Le Monde comme volonté et comme représentation/Supplément au second livre/Chapitre XXI

La bibliothèque libre.
Traduction par A. Burdeau.
Félix Alcan (Tome troisièmep. 82-84).


CHAPITRE XXI
REVUE ET CONSIDÉRATION GÉNÉRALE


Si l’intellect n’était pas de nature secondaire, comme le démontrent les deux chapitres précédents, on ne comprendrait pas que tout ce qui se produit sans lui, c’est-à-dire sans l’intervention de la représentation, comme par exemple la génération, le développement et la conservation de l’organisme, le remplacement ou la restauration partielle de parties mutilées, la crise salutaire dans les maladies, les œuvres des facultés artistiques des animaux et les produits de l’instinct en général, on ne comprendrait pas, dis-je, que tout cela soit infiniment meilleur et plus parfait que ce qui se fait à l’aide de l’intellect, à savoir les produits et les œuvres conscientes et voulues de l’homme, et que celles-ci ne soient au regard des autres que du bousillage. D’une manière générale, le terme nature désigne ce qui agit, ce qui excite, ce qui crée sans l’intermédiaire de l’intellect. L’objet principal de ce second livre, ainsi que du traité Sur la volonté dans la nature, est précisément de montrer l’identité de cette nature avec ce que nous trouvons sous forme de volonté. Ce qui rend possible cette connaissance fondamentale de la volonté, c’est qu’elle est éclairée en nous par l’intellect, qui apparaît ici comme conscience de soi ; sans quoi, nous ne la connaîtrions pas plus en nous qu’en dehors de nous, et nous demeurerions éternellement en face de forces naturelles impénétrables. Il faut supprimer par la pensée ce concours de l’intellect, si nous voulons saisir l’essence de la volonté en soi, et, par là, pénétrer autant que possible à l’intérieur de la nature.
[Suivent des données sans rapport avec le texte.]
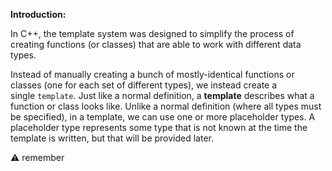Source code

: **Introduction:**

In C++, the template system was designed to simplify the process of creating functions (or classes) that are able to work with different data types.

Instead of manually creating a bunch of mostly-identical functions or classes (one for each set of different types), we instead create a single `template`. Just like a normal definition, a **template** describes what a function or class looks like. Unlike a normal definition (where all types must be specified), in a template, we can use one or more placeholder types. A placeholder type represents some type that is not known at the time the template is written, but that will be provided later.

<aside>
⚠️ remember <template> is not the actual cake it’s just the cake mold. It’s a pattern.

</aside>

Once a template is defined, the compiler can use the template to generate as many overloaded functions (or classes) as needed, each using different actual types!

 Note:

Templates can work with types that didn’t even exist when the template was written. This helps make template code both flexible and future-proof!

## **Template definition:**

```cpp
template <typename T> // this is the template parameter declaration
T max(T x, T y) // this is the function template definition for max<T>
{
    return (x > y) ? x : y;
}
```

## Instantiation:

Instantiation is the process by which a C++ compiler creates a usable function or object from a template. The C++ compiler uses compile-time instantiation, which forces instantiations to occur when the reference to the template is being compiled.

### **implicit instantiation:**

```cpp
std::cout << max<int>(1, 2) << '\n';
```

### explicit instantiation:

```cpp
std::cout << max(1, 2) << '\n';
```

**Function templates with non-template parameters:**

It’s possible to create function templates that have both template types and non-template type parameters. The template parameters can be matched to any type, and the non-template parameters work like the parameters of normal functions.

```cpp
template <typename T>
int someFcn (T x, double y)
{
    return 5;
}
```

we can use functions templates with multiple template type parameters:

```cpp
template <typename T, typename U> 
T max(T x, U y) 
{
    return (x > y) ? x : y;
}
```

> **Using function templates in multiple files**
> 

In order to instantiate a template, the compiler needs to see the full definition of the template. This means that if we want to use a function template in multiple code files, each code file needs a copy of the definition of the function template. For this reason, templates are typically written in header files, where they can be #included in any code file that wants to use them.

### **Default type:**

```cpp
template <typename T = float>
int someFcn (T x, double y)
{
    return 5;
}
```

→ By doing this we are telling the compiler: “if I don’t tell what type is it, assume that it’s a float”.

### Specialization:

Often it is required that special types or non-types must be treated special. Therefore, you can fully specialize templates.

The compiler prefers fully specialized to partially specialized templates, and partially specialized templates to primary templates.

```cpp
template <typename T, int Line, int Column>     // (1)
class Matrix;

template <typename T>                           // (2)
class Matrix<T, 3, 3>{};

template <>                                     // (3)
class Matrix<int, 3, 3>{};
```

- Primary Template

Line 1 is the primary or general template. The primary template has to be declared before the partially or fully specialized templates. If the primary template is not needed, a declaration such as in line 1 is fine.

- Partial Specialization

Line 2 follows with the partial specialization. Only class templates support partial specialization. A partial specialization has template parameters and explicitly specified template arguments. In the concrete case`, class Matrix<T, 3, 3> T` is the template parameter and the numbers are the template arguments.

- Full Specialization

Line 3 is the full specialization. Full means that all template arguments are specified and the template parameter list is empty: `template <>` in line 3.

<aside>
⚠️ If a specialized version is present, the compiler first checks with the specialized version and then the main template. The compiler first checks with the most specialized version by matching the passed parameter with the data type(s) specified in a specialized version.

</aside>
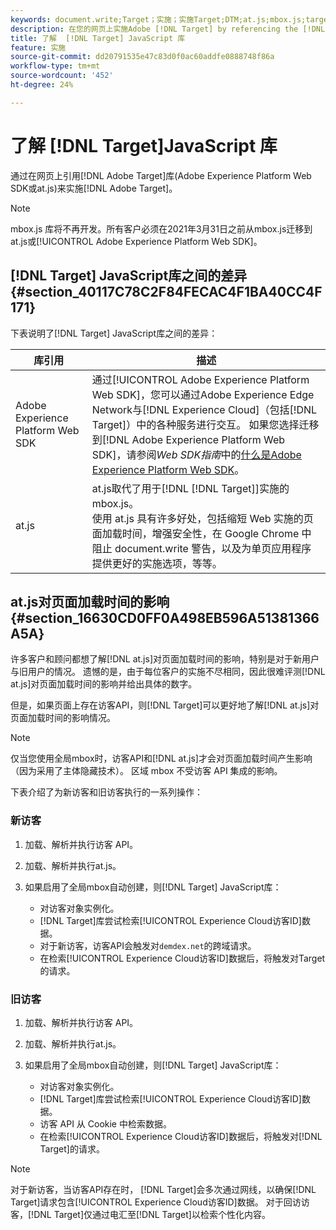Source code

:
 ```yaml
---
keywords: document.write;Target；实施；实施Target;DTM;at.js;mbox.js;target.js;mbox;adobe experience Platform Web SDK;Web SDK
description: 在您的网页上实施Adobe [!DNL Target] by referencing the [!DNL Target] 库（at.js或mbox.js）。
title: 了解  [!DNL Target] JavaScript 库
feature: 实施
source-git-commit: dd20791535e47c83d0f0ac60addfe0888748f86a
workflow-type: tm+mt
source-wordcount: '452'
ht-degree: 24%

---
```



# 了解 [!DNL Target]JavaScript 库

通过在网页上引用[!DNL Adobe Target]库(Adobe Experience Platform Web SDK或at.js)来实施[!DNL Adobe Target]。

>[!NOTE]
>
>mbox.js 库将不再开发。所有客户必须在2021年3月31日之前从mbox.js迁移到at.js或[!UICONTROL Adobe Experience Platform Web SDK]。

## [!DNL Target] JavaScript库之间的差异 {#section_40117C78C2F84FECAC4F1BA40CC4F171}

下表说明了[!DNL Target] JavaScript库之间的差异：

| 库引用 | 描述 |
|--- |--- |
| Adobe Experience Platform Web SDK | 通过[!UICONTROL Adobe Experience Platform Web SDK]，您可以通过Adobe Experience Edge Network与[!DNL Experience Cloud]（包括[!DNL Target]）中的各种服务进行交互。 如果您选择迁移到[!DNL Adobe Experience Platform Web SDK]，请参阅&#x200B;*Web SDK指南*&#x200B;中的[什么是Adobe Experience Platform Web SDK](/help/c-implementing-target/c-implementing-target-for-client-side-web/aep-web-sdk.md)。 |
| at.js | at.js取代了用于[!DNL [!DNL Target]]实施的mbox.js。<br>使用 at.js 具有许多好处，包括缩短 Web 实施的页面加载时间，增强安全性，在 Google Chrome 中阻止 document.write 警告，以及为单页应用程序提供更好的实施选项，等等。 |

## at.js对页面加载时间的影响 {#section_16630CD0FF0A498EB596A51381366A5A}

许多客户和顾问都想了解[!DNL at.js]对页面加载时间的影响，特别是对于新用户与旧用户的情况。 遗憾的是，由于每位客户的实施不尽相同，因此很难评测[!DNL at.js]对页面加载时间的影响并给出具体的数字。

但是，如果页面上存在访客API，则[!DNL Target]可以更好地了解[!DNL at.js]对页面加载时间的影响情况。

>[!NOTE]
>
>仅当您使用全局mbox时，访客API和[!DNL at.js]才会对页面加载时间产生影响（因为采用了主体隐藏技术）。 区域 mbox 不受访客 API 集成的影响。

下表介绍了为新访客和旧访客执行的一系列操作：

### 新访客

1. 加载、解析并执行访客 API。
1. 加载、解析并执行at.js。
1. 如果启用了全局mbox自动创建，则[!DNL Target] JavaScript库：

   * 对访客对象实例化。
   * [!DNL Target]库尝试检索[!UICONTROL Experience Cloud访客ID]数据。
   * 对于新访客，访客API会触发对`demdex.net`的跨域请求。
   * 在检索[!UICONTROL Experience Cloud访客ID]数据后，将触发对Target的请求。

### 旧访客

1. 加载、解析并执行访客 API。
1. 加载、解析并执行at.js。
1. 如果启用了全局mbox自动创建，则[!DNL Target] JavaScript库：

   * 对访客对象实例化。
   * [!DNL Target]库尝试检索[!UICONTROL Experience Cloud访客ID]数据。
   * 访客 API 从 Cookie 中检索数据。
   * 在检索[!UICONTROL Experience Cloud访客ID]数据后，将触发对[!DNL Target]的请求。

>[!NOTE]
>
>对于新访客，当访客API存在时， [!DNL Target]会多次通过网线，以确保[!DNL Target]请求包含[!UICONTROL Experience Cloud访客ID]数据。 对于回访访客，[!DNL Target]仅通过电汇至[!DNL Target]以检索个性化内容。
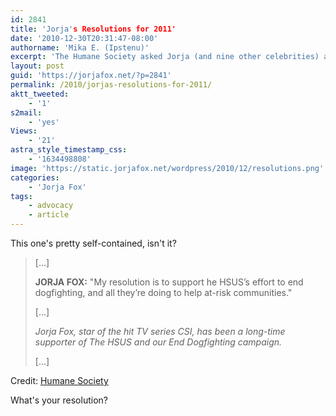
 ```yaml
---
id: 2841
title: 'Jorja's Resolutions for 2011'
date: '2010-12-30T20:31:47-08:00'
authorname: 'Mika E. (Ipstenu)'
excerpt: 'The Humane Society asked Jorja (and nine other celebrities) about their resolutions for 2011.'
layout: post
guid: 'https://jorjafox.net/?p=2841'
permalink: /2010/jorjas-resolutions-for-2011/
aktt_tweeted:
    - '1'
s2mail:
    - 'yes'
Views:
    - '21'
astra_style_timestamp_css:
    - '1634498808'
image: 'https://static.jorjafox.net/wordpress/2010/12/resolutions.png'
categories:
    - 'Jorja Fox'
tags:
    - advocacy
    - article
---
```


This one's pretty self-contained, isn't it?

<blockquote>[...]

**JORJA FOX:** "My resolution is to support he HSUS’s effort to end dogfighting, and all they’re doing to help at-risk communities."

[...]

_Jorja Fox, star of the hit TV series CSI, has been a long-time supporter of The HSUS and our End Dogfighting campaign._

[...]
</blockquote>

Credit: <a href="http://www.humanesociety.org/news/news/2010/12/2011_celebrity_resolutions.html">Humane Society</a>

What's your resolution?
Aussi dirai-je en passant que, parmi les philosophes, mon antipode direct est Anaxagore. Car il a considéré arbitrairement comme l’élément premier et originel, d’où dérive le reste, un νους, une intelligence, un sujet représentant, et il passe pour avoir le premier établi cette manière de voir. D’après lui, le monde aurait existé dans la simple représentation avant d’exister en lui-même ; tandis que, chez moi, c’est la volonté qui fonde la réalité des choses ; celles-ci n’arrivent, dans la conscience animale, à la représentation et à l’intelligence qu’après une très longue évolution, si bien que dans ma théorie c’est la pensée qui apparaît en dernier lieu. En attendant, si nous en croyons Aristote (Métaph., I, 4), Anaxagore n’a su que faire de son νους, il l’a posé pour le laisser ensuite, comme une image de saint à l’entrée de sa philosophie ; il ne s’en est pas servi dans le détail de son explication de la nature, sinon dans les cas extrêmes, où il désespérait de se tirer autrement d’affaire. Toute physico-théologie est le développement, poussé jusqu’au bout, de l’erreur qui s’oppose à la vérité que nous avons énoncée au commencement de ce chapitre, erreur suivant laquelle la manière la plus parfaite de naître pour les choses est celle qui s’opère au moyen d’un intellect. C’est cette vue fausse qui barre la route à toute étude plus approfondie de la nature.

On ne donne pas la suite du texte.